A resposta para estes desafios está na Agricultura Familiar: capaz de garantir a vitalidade do território, gerar emprego, dinamizar as economias locais e nacional, produzir alimentos saudáveis e culturalmente adequados, numa lógica de circuito curto que responde às preocupações ambientais actuais.

Quando somos confrontados diariamente com notícias de riscos nas cadeias de abastecimento internacionais, de aumentos brutais dos preços e escassez de factores de produção, não restam dúvidas de que é urgente aumentar a produção nacional. Para isso precisamos de muitos agricultores e agricultoras a produzir.

A concretização plena do Estatuto da Agricultura Familiar é fundamental para manter em actividade as explorações agrícolas familiares que constituem mais de 90% dos agricultores do país e para atrair jovens e novos agricultores que possam aumentar a produção nacional e garantir o aprovisionamento de bens essenciais à população.

Consagrado em lei há mais de três anos, depois de uma proposta da CNA, de 2014, o Estatuto da Agricultura Familiar já contempla algumas medidas de discriminação positiva da Agricultura Familiar, mas está ainda muito longe do seu potencial alcance e daquilo que é necessário.

Estão por concretizar medidas estruturantes como um regime de segurança social próprio, um regime fiscal adequado (que inclua a possibilidade dos pequenos produtores venderem em feiras e mercados sem necessidade de estarem colectados), a prioridade no abastecimento público, o acesso prioritário à terra ou a valorização do trabalho das mulheres agricultoras, entre outras.

CNA reclama reversão da condição de 20% do rendimento colectável proveniente da Agricultura

Além da demora em torná-lo num instrumento efectivo de protecção e desenvolvimento da produção nacional, o Governo ainda veio dificultar o acesso ao Estatuto.

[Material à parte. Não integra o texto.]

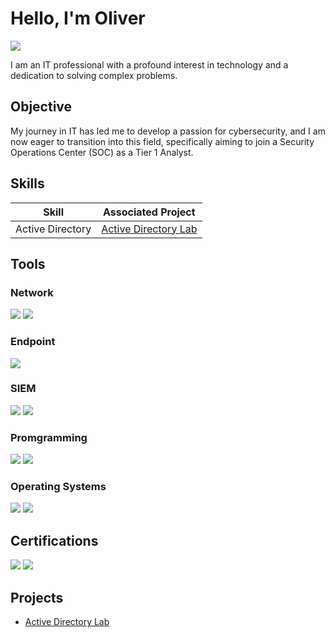 # Hello, I'm Oliver
<a href="https://linkedin.com/in/oliver-philbin-3716b61b6/"><img src="https://img.shields.io/badge/-LinkedIn-0072b1?&style=for-the-badge&logo=linkedin&logoColor=white" /></a>

I am an IT professional with a profound interest in technology and a dedication to solving complex problems.

## Objective

My journey in IT has led me to develop a passion for cybersecurity, and I am now eager to transition into this field, specifically aiming to join a Security Operations Center (SOC) as a Tier 1 Analyst.

## Skills

| Skill                                         | Associated Project         |
|-----------------------------------------------|----------------------------|
| Active Directory                              | <a href="https://github.com/oli-philbin/Active-Directory-Lab/tree/main">Active Directory Lab</a>|

## Tools

### Network
<div>
    <img src="https://img.shields.io/badge/-Wireshark-1679A7?&style=for-the-badge&logo=Wireshark&logoColor=white" />
    <img src="https://img.shields.io/badge/-TCPDUMP-EF3B2D?&style=for-the-badge&logo=TCPDUMP&logoColor=white" />
</div>

### Endpoint
<div>
    <img src="https://img.shields.io/badge/-Microsoft_Defender_for_Endpoint-00A4EF?&style=for-the-badge&logo=Microsoft&logoColor=white" />
</div>

### SIEM
<div>
    <img src="https://img.shields.io/badge/-Microsoft_Sentinel-0078D4?&style=for-the-badge&logo=Microsoft&logoColor=white" />
    <img src="https://img.shields.io/badge/-Elastic-005571?&style=for-the-badge&logo=Elastic&logoColor=white" />
</div>

### Promgramming
<div>
    <img src="https://img.shields.io/badge/-Python-BF00FF?&style=for-the-badge&logo=Python&logoColor=white" />
    <img src="https://img.shields.io/badge/-SQL-00FF80?&style=for-the-badge&logo=SQL&logoColor=white" />
</div>

### Operating Systems
<div>
    <img src="https://img.shields.io/badge/-Linux-3776AB?&style=for-the-badge&logo=Linux&logoColor=white" />
    <img src="https://img.shields.io/badge/-Windows-31B404?&style=for-the-badge&logo=Windows&logoColor=white" />
</div>


## Certifications
<div>
  
<img src="https://img.shields.io/badge/-Google%20CyberSecurity%20Professional-4285F4?&style=for-the-badge&logo=google&logoColor=white" />
<img src="https://img.shields.io/badge/-Network%2B-007ACC?&style=for-the-badge&logo=CompTIA&logoColor=white" />

</div>

## Projects
- <a href="https://github.com/oli-philbin/Active-Directory-Lab/tree/main">Active Directory Lab</a>

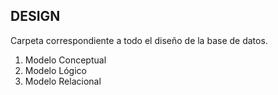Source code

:## DESIGN
Carpeta correspondiente a todo el diseño de la base de datos.

1. Modelo Conceptual
2. Modelo Lógico
3. Modelo Relacional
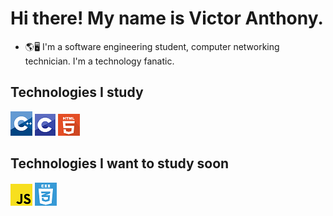 





# Hi there! My name is Victor Anthony.
- 🌎🖥 I'm a software engineering student, computer networking technician. I'm a technology fanatic.
 ## Technologies I study
 ![c++](https://github.com/ovictorpa/ovictorpa/blob/main/c%2B%2B_logo.png) ![c](https://github.com/ovictorpa/ovictorpa/blob/main/c%20logo.png) ![html](https://github.com/ovictorpa/ovictorpa/blob/main/1417589451_html-256.png)
 ## Technologies I want to study soon
 ![js](https://github.com/ovictorpa/ovictorpa/blob/main/download.png) ![css](https://github.com/ovictorpa/ovictorpa/blob/main/logo-2582747_640-e1597771254582.png)

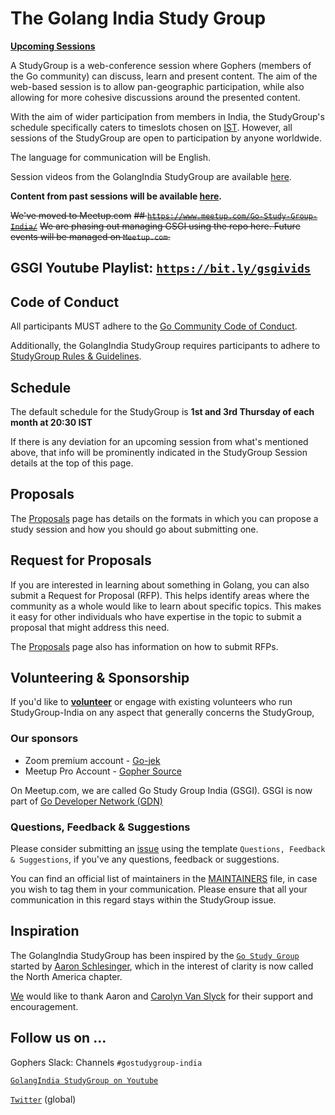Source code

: # The Golang India Study Group

**[Upcoming Sessions](UPCOMING_SESSIONS.md)**

A StudyGroup is a web-conference session where Gophers (members of the Go community) can discuss, learn and present content. The aim of the web-based session is to allow pan-geographic participation, while also allowing for more cohesive discussions around the presented content.

With the aim of wider participation from members in India, the StudyGroup's schedule specifically caters to timeslots chosen on [IST](https://en.wikipedia.org/wiki/Indian_Standard_Time). However, all sessions of the StudyGroup are open to participation by anyone worldwide.

The language for communication will be English.

Session videos from the GolangIndia StudyGroup are available [here](https://www.youtube.com/channel/UCJ3tfDfrAZYtuIclbgETFyQ).

**Content from past sessions will be available [here](PAST_SESSIONS.md).**

~~We've moved to Meetup.com~~
~~## [`https://www.meetup.com/Go-Study-Group-India/`](https://www.meetup.com/Go-Study-Group-India/)~~
~~We are phasing out managing GSGI using the repo here. Future events will be managed on `Meetup.com`.~~

## GSGI Youtube Playlist: [`https://bit.ly/gsgivids`](https://bit.ly/gsgivids)

## Code of Conduct

All participants MUST adhere to the [Go Community Code of Conduct](https://golang.org/conduct).

Additionally, the GolangIndia StudyGroup requires participants to adhere to [StudyGroup Rules & Guidelines](RULES_AND_GUIDELINES.md).

## Schedule

The default schedule for the StudyGroup is **1st and 3rd Thursday of each month at 20:30 IST**

If there is any deviation for an upcoming session from what's mentioned above, that info will be prominently indicated in the StudyGroup Session details at the top of this page.

## Proposals

The [Proposals](PROPOSALS.md) page has details on the formats in which you can propose a study session and how you should go about submitting one.

## Request for Proposals

If you are interested in learning about something in Golang, you can also submit a Request for Proposal (RFP). This helps identify areas where the community as a whole would like to learn about specific topics. This makes it easy for other individuals who have expertise in the topic to submit a proposal that might address this need.

The [Proposals](PROPOSALS.md) page also has information on how to submit RFPs.

## Volunteering & Sponsorship

If you'd like to **[volunteer](volunteers.md)** or engage with existing volunteers who run StudyGroup-India on any aspect that generally concerns the StudyGroup,

### Our sponsors

* Zoom premium account - [Go-jek](https://www.gojek.io/)
* Meetup Pro Account - [Gopher Source](https://gophersource.com)

On Meetup.com, we are called Go Study Group India (GSGI). GSGI is now part of [Go Developer Network (GDN)](https://blog.golang.org/go-developer-network)

### Questions, Feedback & Suggestions

Please consider submitting an [issue](https://github.com/golangindia/StudyGroup/issues/new/choose) using the template `Questions, Feedback & Suggestions`, if you've any questions, feedback or suggestions.

You can find an official list of maintainers in the [MAINTAINERS](MAINTAINERS) file, in case you wish to tag them in your communication. Please ensure that all your communication in this regard stays within the StudyGroup issue.

## Inspiration

The GolangIndia StudyGroup has been inspired by the [`Go Study Group`](https://gophersource.com/study-group/) started by [Aaron Schlesinger](https://arschles.com/), which in the interest of clarity is now called the North America chapter.

[We](MAINTAINERS) would like to thank Aaron and [Carolyn Van Slyck](https://carolynvanslyck.com/) for their support and encouragement.

## Follow us on ...

Gophers Slack: Channels `#gostudygroup-india`

[`GolangIndia StudyGroup on Youtube`](https://www.youtube.com/channel/UCJ3tfDfrAZYtuIclbgETFyQ)

[`Twitter`](https://twitter.com/gostudygroup) (global)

Com a introdução recente, através do Decreto-Lei 81/2021, de uma nova regra que obriga a que 20% do rendimento colectável do agregado familiar seja proveniente da Agricultura, o Governo está a excluir a grande maioria dos Agricultores Familiares, conforme a CNA teve oportunidade de alertar quando consultada sobre a matéria e em nota divulgada em Outubro[1].

Com este critério restritivo, com a burocracia do processo de adesão e com a implementação de medidas a conta-gotas e de menor impacto na actividade e no rendimento dos agricultores, o Governo parece não querer avançar com o Estatuto da Agricultura Familiar.

Ao não o concretizar, condena à ruína milhares de explorações da Agricultura Familiar e confirma que vai continuar a beneficiar um punhado de grandes proprietários, de poderes económicos e financeiros, que quando produzem é para exportar, utilizando a terra até a esgotarem, sem qualquer preocupação com o bem-estar da população ou do ambiente.

Ao Ministério da Agricultura e ao Governo não basta encher a boca para falar de sustentabilidade quando se eliminam explorações agrícolas familiares; não basta votar favoravelmente a Declaração dos Direitos Camponeses quando se pratica uma política de preços baixos na produção que condena os agricultores à pobreza; não basta organizar eventos à volta da Década da Agricultura Familiar, quando só olham para o agro-negócio.

Para o necessário desenvolvimento do potencial produtivo do país e para a salvaguarda da nossa Soberania Alimentar, é urgente concretizar o Estatuto da Agricultura Familiar.

O amplo consenso existente na sociedade em torno da importância da Agricultura Familiar, cada vez mais reconhecida por muitas entidades, fortalece a reclamação da CNA e Filiadas pela concretização plena e urgente do Estatuto da Agricultura Familiar.

A II Conferência Nacional Estatuto da Agricultura Familiar contou com a participação de agricultores de diversas regiões do país, dirigentes associativos, técnicos e representantes de organizações convidadas e teve como oradores Alfredo Campos e Vítor Rodrigues, ambos da Direcção da CNA; Nuno Teles, professor universitário e economista; Sílvia Martins, jovem agricultora; e Javier Sanchez, representante da Via Campesina na vice-presidência do Conselho Coordenador Internacional da Década das Nações Unidas para a Agricultura Familiar 2019-2028. Foi moderada por Adélia Vilas Boas, da Direcção da CNA.